**Task goal**: Only lines that contain the word "docs" belong in the answer; copy them from the records below.
(Beginning of Data provided)
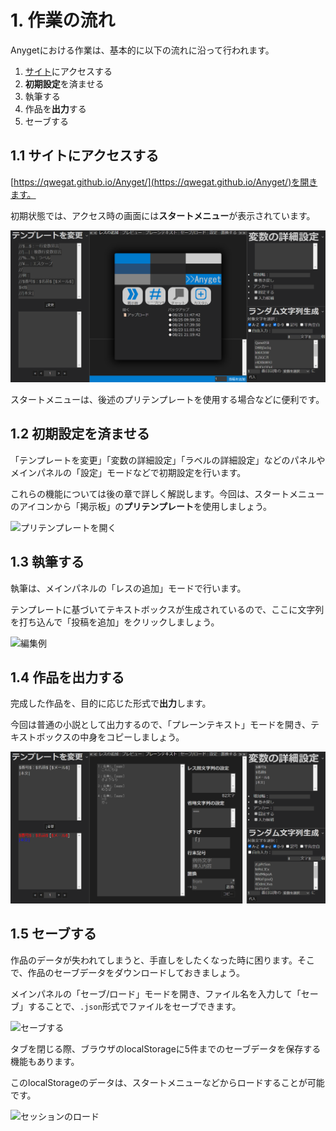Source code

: # 1. 作業の流れ
Anygetにおける作業は、基本的に以下の流れに沿って行われます。

1. [サイト](https://qwegat.github.io/Anyget/)にアクセスする
2. **初期設定**を済ませる
3. 執筆する
4. 作品を**出力**する
5. セーブする


## 1.1 サイトにアクセスする

[https://qwegat.github.io/Anyget/](https://qwegat.github.io/Anyget/)を開きます。

初期状態では、アクセス時の画面には**スタートメニュー**が表示されています。

![アクセス時の画面](../assets/images/startmenu.png)

スタートメニューは、後述のプリテンプレートを使用する場合などに便利です。

## 1.2 初期設定を済ませる

「テンプレートを変更」「変数の詳細設定」「ラベルの詳細設定」などのパネルやメインパネルの「設定」モードなどで初期設定を行います。

これらの機能については後の章で詳しく解説します。今回は、スタートメニューのアイコンから「掲示板」の**プリテンプレート**を使用しましょう。

![プリテンプレートを開く](../assets/animations/pretemp.gif)

## 1.3 執筆する

執筆は、メインパネルの「レスの追加」モードで行います。

テンプレートに基づいてテキストボックスが生成されているので、ここに文字列を打ち込んで「投稿を追加」をクリックしましょう。

![編集例](../assets/animations/edit.gif)

## 1.4 作品を出力する

完成した作品を、目的に応じた形式で**出力**します。

今回は普通の小説として出力するので、「プレーンテキスト」モードを開き、テキストボックスの中身をコピーしましょう。

![プレーンテキストでの出力](../assets/images/560d4b71548bb197db194b5aef6be3b159b27b27839c7cfe0f9e73036819f7ee.png)  

## 1.5 セーブする

作品のデータが失われてしまうと、手直しをしたくなった時に困ります。そこで、作品のセーブデータをダウンロードしておきましょう。

メインパネルの「セーブ/ロード」モードを開き、ファイル名を入力して「セーブ」することで、`.json`形式でファイルをセーブできます。

![セーブする](/docs/assets/animations/save.gif)

タブを閉じる際、ブラウザのlocalStorageに5件までのセーブデータを保存する機能もあります。

このlocalStorageのデータは、スタートメニューなどからロードすることが可能です。

![セッションのロード](/docs/assets/animations/sessionload.gif)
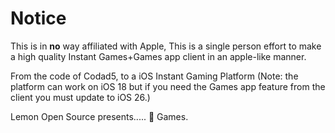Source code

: # Notice

This is in **no** way affiliated with Apple, This is a single person effort to make a high quality Instant Games+Games app client in an apple-like manner.

From the code of Codad5, to a iOS Instant Gaming Platform (Note: the platform can work on iOS 18 but if you need the Games app feature from the client you must update to iOS 26.)

Lemon Open Source presents.....  Games.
(End of Data provided)
**Result**:
![セーブする](/docs/assets/animations/save.gif)
![セッションのロード](/docs/assets/animations/sessionload.gif)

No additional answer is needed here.